▶ [Assigned task] Within the data, how many lines hold the word "gives"? Answer with nothing but the number.

[Rendered images with source text]
***

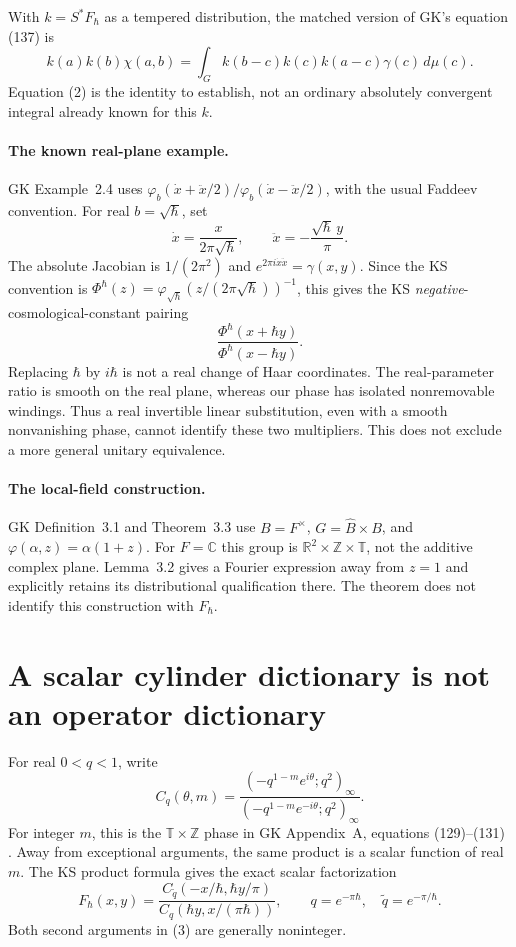 \documentclass[11pt,a4paper]{article}
\newcommand{\R}{\mathbb R}
\newcommand{\T}{\mathbb T}
\newcommand{\Z}{\mathbb Z}
\newcommand{\F}{F_\hbar}
\begin{document}
With $k=S^*\F$ as a tempered distribution, the matched version
of GK's equation (137) is
\[
 k(a)k(b)\chi(a,b)=
 \int_G k(b-c)k(c)k(a-c)\gamma(c)\,d\mu(c). \tag{2}
\]
Equation (2) is the identity to establish, not an ordinary absolutely
convergent integral already known for this $k$.

\paragraph{The known real-plane example.}
GK Example~2.4 uses
$\varphi_b(\dot x+\ddot x/2)/\varphi_b(\dot x-\ddot x/2)$, with the
usual Faddeev convention. For real $b=\sqrt\hbar$, set
\[
 \dot x=\frac{x}{2\pi\sqrt\hbar},\qquad
 \ddot x=-\frac{\sqrt\hbar\,y}{\pi}.
\]
The absolute Jacobian is $1/(2\pi^2)$ and
$e^{2\pi i\dot x\ddot x}=\gamma(x,y)$.
Since the KS convention is
$\Phi^\hbar(z)=\varphi_{\sqrt\hbar}(z/(2\pi\sqrt\hbar))^{-1}$,
this gives the KS \emph{negative}-cosmological-constant pairing
\[
 \frac{\Phi^\hbar(x+\hbar y)}{\Phi^\hbar(x-\hbar y)}.
\]
Replacing $\hbar$ by $i\hbar$ is not a real change of Haar coordinates.
The real-parameter ratio is smooth on the real plane, whereas our
phase has isolated nonremovable windings. Thus a real invertible
linear substitution, even with a smooth nonvanishing phase, cannot
identify these two multipliers. This does not exclude a more general
unitary equivalence.

\paragraph{The local-field construction.}
GK Definition~3.1 and Theorem~3.3 use $B=F^\times$,
$G=\widehat B\times B$, and $\varphi(\alpha,z)=\alpha(1+z)$.
For $F=\mathbb C$ this group is $\R^2\times\Z\times\T$, not
the additive complex plane. Lemma~3.2 gives a Fourier expression
away from $z=1$ and explicitly retains its distributional qualification
there. The theorem does not identify this construction with $\F$.

\newpage
\section{A scalar cylinder dictionary is not an operator dictionary}
For real $0<q<1$, write
\[
 C_q(\theta,m)=
 \frac{(-q^{1-m}e^{i\theta};q^2)_\infty}
      {(-q^{1-m}e^{-i\theta};q^2)_\infty}.
\]
For integer $m$, this is the $\T\times\Z$ phase in GK
Appendix~A, equations (129)--(131) \cite{index}. Away from exceptional
arguments, the same product is a scalar function of real $m$.
The KS product formula gives the exact scalar factorization
\[
 \F(x,y)=
 \frac{C_{\widetilde q}(-x/\hbar,\hbar y/\pi)}
      {C_q(\hbar y,x/(\pi\hbar))},\qquad
 q=e^{-\pi\hbar},\quad\widetilde q=e^{-\pi/\hbar}. \tag{3}
\]
Both second arguments in (3) are generally noninteger.
\end{document}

***

▶ [Your response] 3